**ABOUT THIS TASK**
Write out the material in full, matching each line exactly.

**DATA PROVIDED**
- - - - - - -
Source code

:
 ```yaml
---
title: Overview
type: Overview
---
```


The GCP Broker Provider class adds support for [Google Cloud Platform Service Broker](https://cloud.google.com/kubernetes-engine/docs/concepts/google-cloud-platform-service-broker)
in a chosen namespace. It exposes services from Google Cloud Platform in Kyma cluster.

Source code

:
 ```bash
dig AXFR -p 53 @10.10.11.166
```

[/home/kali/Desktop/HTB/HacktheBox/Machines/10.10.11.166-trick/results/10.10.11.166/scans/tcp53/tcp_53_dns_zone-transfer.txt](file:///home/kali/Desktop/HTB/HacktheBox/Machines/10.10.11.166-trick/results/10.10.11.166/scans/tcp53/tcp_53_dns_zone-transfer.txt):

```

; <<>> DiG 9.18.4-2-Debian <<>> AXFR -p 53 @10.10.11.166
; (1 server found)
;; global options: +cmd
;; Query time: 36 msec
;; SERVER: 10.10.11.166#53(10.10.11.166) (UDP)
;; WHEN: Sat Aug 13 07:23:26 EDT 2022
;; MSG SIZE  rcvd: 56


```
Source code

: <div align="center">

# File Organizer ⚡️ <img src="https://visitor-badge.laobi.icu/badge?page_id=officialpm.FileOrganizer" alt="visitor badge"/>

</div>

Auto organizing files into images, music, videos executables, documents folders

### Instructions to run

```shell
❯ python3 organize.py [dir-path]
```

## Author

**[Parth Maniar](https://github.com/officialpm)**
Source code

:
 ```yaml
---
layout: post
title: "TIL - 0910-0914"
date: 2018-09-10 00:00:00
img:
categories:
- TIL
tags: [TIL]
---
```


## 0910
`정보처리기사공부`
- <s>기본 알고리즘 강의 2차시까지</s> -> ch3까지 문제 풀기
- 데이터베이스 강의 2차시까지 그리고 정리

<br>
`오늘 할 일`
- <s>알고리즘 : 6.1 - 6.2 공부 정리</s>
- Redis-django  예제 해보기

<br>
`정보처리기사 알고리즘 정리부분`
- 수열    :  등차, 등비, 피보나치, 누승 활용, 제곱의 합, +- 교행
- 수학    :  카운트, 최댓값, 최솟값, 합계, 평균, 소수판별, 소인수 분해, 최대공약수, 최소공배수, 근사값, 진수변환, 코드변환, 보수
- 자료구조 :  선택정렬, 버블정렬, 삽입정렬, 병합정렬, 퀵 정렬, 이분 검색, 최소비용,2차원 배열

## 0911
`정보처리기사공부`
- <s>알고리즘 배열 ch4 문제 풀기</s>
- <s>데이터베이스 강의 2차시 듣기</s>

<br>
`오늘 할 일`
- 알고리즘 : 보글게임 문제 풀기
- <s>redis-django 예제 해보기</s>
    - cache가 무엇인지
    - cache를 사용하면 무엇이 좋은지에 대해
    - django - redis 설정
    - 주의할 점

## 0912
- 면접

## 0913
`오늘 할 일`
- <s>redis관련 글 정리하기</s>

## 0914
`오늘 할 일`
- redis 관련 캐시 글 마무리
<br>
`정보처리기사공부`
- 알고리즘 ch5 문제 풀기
- - - - - - -
**YOUR RESPONSE**
Source code

:
 ```yaml
---
title: Overview
type: Overview
---
```


The GCP Broker Provider class adds support for [Google Cloud Platform Service Broker](https://cloud.google.com/kubernetes-engine/docs/concepts/google-cloud-platform-service-broker)
in a chosen namespace. It exposes services from Google Cloud Platform in Kyma cluster.

Source code

:
 ```bash
dig AXFR -p 53 @10.10.11.166
```

[/home/kali/Desktop/HTB/HacktheBox/Machines/10.10.11.166-trick/results/10.10.11.166/scans/tcp53/tcp_53_dns_zone-transfer.txt](file:///home/kali/Desktop/HTB/HacktheBox/Machines/10.10.11.166-trick/results/10.10.11.166/scans/tcp53/tcp_53_dns_zone-transfer.txt):

```

; <<>> DiG 9.18.4-2-Debian <<>> AXFR -p 53 @10.10.11.166
; (1 server found)
;; global options: +cmd
;; Query time: 36 msec
;; SERVER: 10.10.11.166#53(10.10.11.166) (UDP)
;; WHEN: Sat Aug 13 07:23:26 EDT 2022
;; MSG SIZE  rcvd: 56


```
Source code

: <div align="center">

# File Organizer ⚡️ <img src="https://visitor-badge.laobi.icu/badge?page_id=officialpm.FileOrganizer" alt="visitor badge"/>

</div>

Auto organizing files into images, music, videos executables, documents folders

### Instructions to run

```shell
❯ python3 organize.py [dir-path]
```

## Author

**[Parth Maniar](https://github.com/officialpm)**
Source code

:
 ```yaml
---
layout: post
title: "TIL - 0910-0914"
date: 2018-09-10 00:00:00
img:
categories:
- TIL
tags: [TIL]
---
```


## 0910
`정보처리기사공부`
- <s>기본 알고리즘 강의 2차시까지</s> -> ch3까지 문제 풀기
- 데이터베이스 강의 2차시까지 그리고 정리

<br>
`오늘 할 일`
- <s>알고리즘 : 6.1 - 6.2 공부 정리</s>
- Redis-django  예제 해보기

<br>
`정보처리기사 알고리즘 정리부분`
- 수열    :  등차, 등비, 피보나치, 누승 활용, 제곱의 합, +- 교행
- 수학    :  카운트, 최댓값, 최솟값, 합계, 평균, 소수판별, 소인수 분해, 최대공약수, 최소공배수, 근사값, 진수변환, 코드변환, 보수
- 자료구조 :  선택정렬, 버블정렬, 삽입정렬, 병합정렬, 퀵 정렬, 이분 검색, 최소비용,2차원 배열

## 0911
`정보처리기사공부`
- <s>알고리즘 배열 ch4 문제 풀기</s>
- <s>데이터베이스 강의 2차시 듣기</s>

<br>
`오늘 할 일`
- 알고리즘 : 보글게임 문제 풀기
- <s>redis-django 예제 해보기</s>
    - cache가 무엇인지
    - cache를 사용하면 무엇이 좋은지에 대해
    - django - redis 설정
    - 주의할 점

## 0912
- 면접

## 0913
`오늘 할 일`
- <s>redis관련 글 정리하기</s>

## 0914
`오늘 할 일`
- redis 관련 캐시 글 마무리
<br>
`정보처리기사공부`
- 알고리즘 ch5 문제 풀기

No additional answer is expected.